* **How to complete this task**:
Starting from the line that holds "that $p'_1=0$ by assumption.", print each remaining line of the entries exactly, ending with the last.

————————

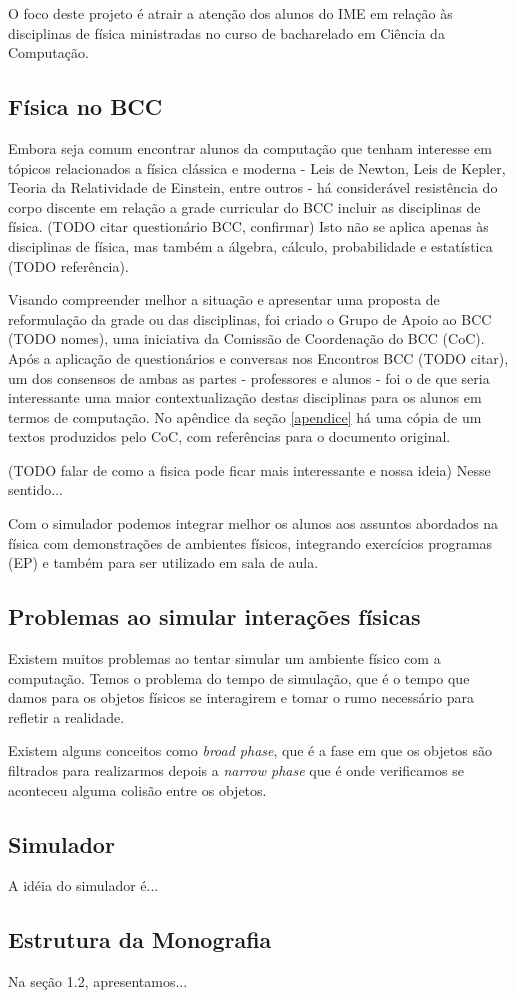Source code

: 
O foco deste projeto é atrair a atenção dos alunos do IME em relação às disciplinas de física ministradas no curso de bacharelado em Ciência da Computação.

\subsection{Física no BCC}
Embora seja comum encontrar alunos da computação que tenham interesse em tópicos relacionados a física clássica e moderna - Leis de Newton, Leis de Kepler, Teoria da Relatividade de Einstein, entre outros - há considerável resistência do corpo discente em relação a grade curricular do BCC incluir as disciplinas de física. (TODO citar questionário BCC, confirmar) Isto não se aplica apenas às disciplinas de física, mas também a álgebra, cálculo, probabilidade e estatística (TODO referência).

Visando compreender melhor a situação e apresentar uma proposta de reformulação da grade ou das disciplinas, foi criado o Grupo de Apoio ao BCC (TODO nomes), uma iniciativa da Comissão de Coordenação do BCC (CoC). Após a aplicação de questionários e conversas nos Encontros BCC (TODO citar), um dos consensos de ambas as partes - professores e alunos - foi o de que seria interessante uma maior contextualização destas disciplinas para os alunos em termos de computação. No apêndice da seção \ref{apendice} há uma cópia de um textos produzidos pelo CoC, com referências para o documento original. 

(TODO falar de como a fisica pode ficar mais interessante e nossa ideia)
Nesse sentido... 

Com o simulador podemos integrar melhor os alunos aos assuntos abordados na física com demonstrações de ambientes físicos, 
integrando exercícios programas (EP) e também para ser utilizado em sala de aula.

\subsection{Problemas ao simular interações físicas}

Existem muitos problemas ao tentar simular um ambiente físico com a computação. Temos o problema do tempo de simulação, 
que é o tempo que damos para os objetos físicos se interagirem e tomar o rumo necessário para refletir a realidade.

Existem alguns conceitos como \textit{broad phase}, que é a fase em que os objetos são filtrados para realizarmos depois a \textit{narrow phase} que é onde verificamos se aconteceu alguma colisão entre os objetos.

\subsection{Simulador}

A idéia do simulador é... 

\subsection{Estrutura da Monografia}

Na seção 1.2, apresentamos...
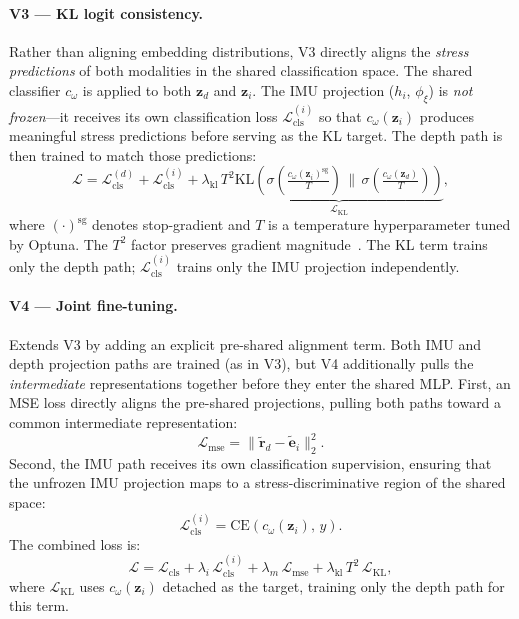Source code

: \documentclass[sigconf,anonymous=false]{acmart}
\begin{document}
\paragraph{V3 --- KL logit consistency.}
Rather than aligning embedding distributions, V3 directly aligns the
\emph{stress predictions} of both modalities in the shared classification
space.  The shared classifier $c_\omega$ is applied to both $\mathbf{z}_d$
and $\mathbf{z}_i$.  The IMU projection ($h_i$, $\phi_\xi$) is \emph{not
frozen}---it receives its own classification loss $\mathcal{L}_\text{cls}^{(i)}$
so that $c_\omega(\mathbf{z}_i)$ produces meaningful stress predictions before
serving as the KL target.  The depth path is then trained to match those
predictions:
\begin{equation}
  \mathcal{L} = \mathcal{L}_\text{cls}^{(d)}
              + \mathcal{L}_\text{cls}^{(i)}
              + \lambda_\text{kl}\,T^2\underbrace{
              \mathrm{KL}\!\left(
                \sigma\!\!\left(\tfrac{c_\omega(\mathbf{z}_i)^\text{sg}}{T}\right)
                \,\Big\|\,
                \sigma\!\!\left(\tfrac{c_\omega(\mathbf{z}_d)}{T}\right)
              \right)}_{\mathcal{L}_\text{KL}},
  \label{eq:v3}
\end{equation}
where $(\cdot)^\text{sg}$ denotes stop-gradient and $T$ is a temperature
hyperparameter tuned by Optuna.
The $T^2$ factor preserves gradient magnitude~\cite{hinton2015distilling}.
The KL term trains only the depth path; $\mathcal{L}_\text{cls}^{(i)}$
trains only the IMU projection independently.

\paragraph{V4 --- Joint fine-tuning.}
Extends V3 by adding an explicit pre-shared alignment term.
Both IMU and depth projection paths are trained (as in V3), but V4
additionally pulls the \emph{intermediate} representations together
before they enter the shared MLP.
First, an MSE loss directly aligns the pre-shared projections, pulling
both paths toward a common intermediate representation:
\begin{equation}
  \mathcal{L}_\text{mse} = \|\tilde{\mathbf{r}}_d - \tilde{\mathbf{e}}_i\|_2^2.
  \label{eq:mse}
\end{equation}
Second, the IMU path receives its own classification supervision, ensuring
that the unfrozen IMU projection maps to a stress-discriminative region of
the shared space:
\begin{equation}
  \mathcal{L}_\text{cls}^{(i)} = \text{CE}(c_\omega(\mathbf{z}_i),\, y).
  \label{eq:cls_imu}
\end{equation}
The combined loss is:
\begin{equation}
  \mathcal{L} = \mathcal{L}_\text{cls}
              + \lambda_i\,\mathcal{L}_\text{cls}^{(i)}
              + \lambda_m\,\mathcal{L}_\text{mse}
              + \lambda_\text{kl}\,T^2\,\mathcal{L}_\text{KL},
  \label{eq:v4}
\end{equation}
where $\mathcal{L}_\text{KL}$ uses $c_\omega(\mathbf{z}_i)$ detached as
the target, training only the depth path for this term.
\end{document}
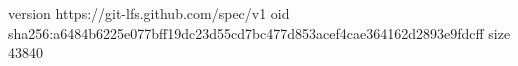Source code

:version https://git-lfs.github.com/spec/v1
oid sha256:a6484b6225e077bff19dc23d55cd7bc477d853acef4cae364162d2893e9fdcff
size 43840

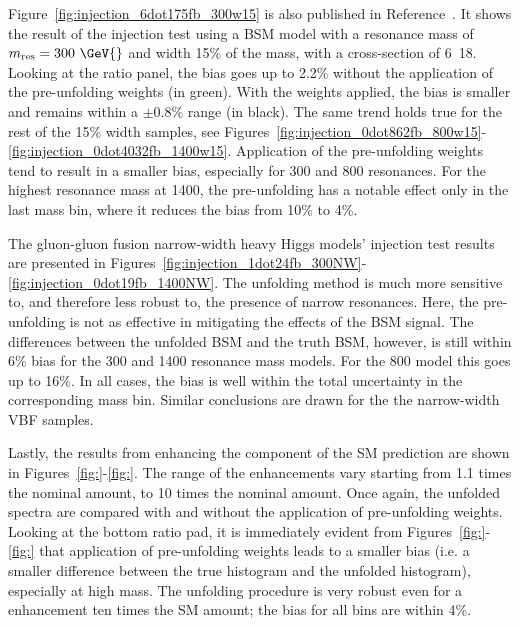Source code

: Figure~\ref{fig:injection_6dot175fb_300w15} is also published in Reference~\cite{m4l2021_paper}. It shows the result of the injection test using a BSM model with a resonance mass of $m_{\mathrm{res}}=300~\GeV{}$ and width 15\% of the mass, with a cross-section of \unit{6.18}{\invfb}. Looking at the ratio panel, the bias goes up to 2.2\% without the application of the pre-unfolding weights (in green). With the weights applied, the bias is smaller and remains within a $\pm0.8\%$ range (in black). The same trend holds true for the rest of the 15\% width samples, see Figures~\ref{fig:injection_0dot862fb_800w15}-\ref{fig:injection_0dot4032fb_1400w15}. Application of the pre-unfolding weights tend to result in a smaller bias, especially for \unit{300}{\GeV} and \unit{800}{\GeV} resonances. For the highest resonance mass at \unit{1400}{\GeV}, the pre-unfolding has a notable effect only in the last \mFourL{} mass bin, where it reduces the bias from 10\% to 4\%.

The gluon-gluon fusion narrow-width heavy Higgs models' injection test results are presented in Figures~\ref{fig:injection_1dot24fb_300NW}-\ref{fig:injection_0dot19fb_1400NW}. The unfolding method is much more sensitive to, and therefore less robust to, the presence of narrow resonances. Here, the pre-unfolding is not as effective in mitigating the effects of the BSM signal. The differences between the unfolded BSM and the truth BSM, however, is still within 6\% bias for the \unit{300}{\GeV} and \unit{1400}{\GeV} resonance mass models. For the \unit{800}{\GeV} model this goes up to 16\%. In all cases, the bias is well within the total uncertainty in the corresponding \mFourL{} mass bin. Similar conclusions are drawn for the the narrow-width VBF samples. 

Lastly, the results from enhancing the \ggZZ component of the SM prediction are shown in Figures~\ref{fig:}-\ref{fig:}. The range of the enhancements vary starting from 1.1 times the nominal amount, to 10 times the nominal amount. Once again, the unfolded spectra are compared with and without the application of pre-unfolding weights. Looking at the bottom ratio pad, it is immediately evident from Figures~\ref{fig:}-\ref{fig:} that application of pre-unfolding weights leads to a smaller bias (i.e. a smaller difference between the true histogram and the unfolded histogram), especially at high mass. The unfolding procedure is very robust even for a \ggZZ enhancement ten times the SM amount; the bias for all bins are within 4\%.

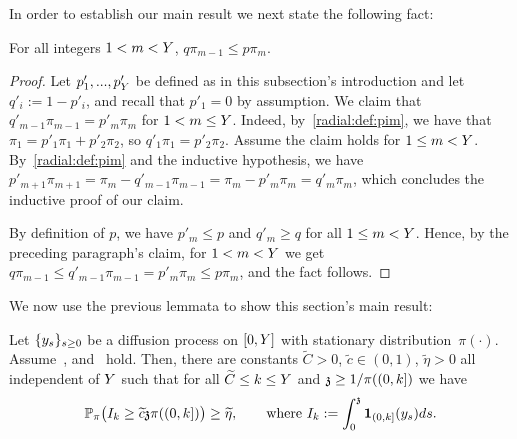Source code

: 	In order to establish our main result we next state the following fact: 
	\begin{fact}\label{fact:H1}
	For all integers $1 < m < \auxY$, $q \pi_{m-1} \le p \pi_{m}$.
	\end{fact}
	\begin{proof}
Let $p'_1,...,p'_{\auxY}$ be defined as in this subsection's introduction and let $q'_i:=1-p'_i$, and recall that $p'_1=0$ by assumption.
We claim that $q'_{m-1}\pi_{m-1}=p'_m\pi_m$ for $1< m \le \auxY$.
Indeed, by~\eqref{radial:def:pim}, we have that $\pi_1=p'_1\pi_1+p'_2\pi_2$, so $q'_1\pi_1=p'_2\pi_2$. Assume the claim holds for $1\le m<\auxY$. By~\eqref{radial:def:pim} and the inductive hypothesis, we have $p'_{m+1}\pi_{m+1}=\pi_m-q'_{m-1}\pi_{m-1}=\pi_m-p'_{m}\pi_{m}=q'_{m}\pi_{m}$, which concludes the inductive proof of our claim.

By definition of  $p$, we have $p'_m\le p$ and $q'_m\ge q$ for all $1\le m < \auxY$. Hence, by the preceding paragraph's claim, for $1<m<\auxY$ we get $q \pi_{m-1} \le q'_{m-1}\pi_{m-1}=p'_{m}\pi_{m} \le p \pi_m$, and the fact follows.
	\end{proof}
We now use the previous lemmata to show this section's main result:
\begin{proposition}\label{prop:coupling}
Let $\{\auxy_s\}_{s\geq 0}$ be a diffusion process on $[0,\auxY]$ with stationary distribution~$\pi(\cdot)$. Assume~,  and~ hold.
Then, there are constants $\widetilde{C}>0$, $\widetilde{c}\in (0,1)$, $\widetilde{\eta}> 0$ all independent of $\auxY$ such that for all 
 $\widetilde{C} \le k\leq \auxY$ and $\ss\geq 1/\pi((0,k])$ we have  
\[
\PP_\pi\big(I_k\geq \widetilde{c} \ss\pi((0,k])\big) \geq \widetilde{\eta},
	\qquad\text{where $I_k := \int_0^\ss {\bf 1}_{(0,k]}(\auxy_s)ds$.}
\]
\end{proposition}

————————

* **Output below**:
Let $p'_1,...,p'_{\auxY}$ be defined as in this subsection's introduction and let $q'_i:=1-p'_i$, and recall that $p'_1=0$ by assumption.
We claim that $q'_{m-1}\pi_{m-1}=p'_m\pi_m$ for $1< m \le \auxY$.
Indeed, by~\eqref{radial:def:pim}, we have that $\pi_1=p'_1\pi_1+p'_2\pi_2$, so $q'_1\pi_1=p'_2\pi_2$. Assume the claim holds for $1\le m<\auxY$. By~\eqref{radial:def:pim} and the inductive hypothesis, we have $p'_{m+1}\pi_{m+1}=\pi_m-q'_{m-1}\pi_{m-1}=\pi_m-p'_{m}\pi_{m}=q'_{m}\pi_{m}$, which concludes the inductive proof of our claim.

By definition of  $p$, we have $p'_m\le p$ and $q'_m\ge q$ for all $1\le m < \auxY$. Hence, by the preceding paragraph's claim, for $1<m<\auxY$ we get $q \pi_{m-1} \le q'_{m-1}\pi_{m-1}=p'_{m}\pi_{m} \le p \pi_m$, and the fact follows.
	\end{proof}
We now use the previous lemmata to show this section's main result:
\begin{proposition}\label{prop:coupling}
Let $\{\auxy_s\}_{s\geq 0}$ be a diffusion process on $[0,\auxY]$ with stationary distribution~$\pi(\cdot)$. Assume~,  and~ hold.
Then, there are constants $\widetilde{C}>0$, $\widetilde{c}\in (0,1)$, $\widetilde{\eta}> 0$ all independent of $\auxY$ such that for all 
 $\widetilde{C} \le k\leq \auxY$ and $\ss\geq 1/\pi((0,k])$ we have  
\[
\PP_\pi\big(I_k\geq \widetilde{c} \ss\pi((0,k])\big) \geq \widetilde{\eta},
	\qquad\text{where $I_k := \int_0^\ss {\bf 1}_{(0,k]}(\auxy_s)ds$.}
\]
\end{proposition}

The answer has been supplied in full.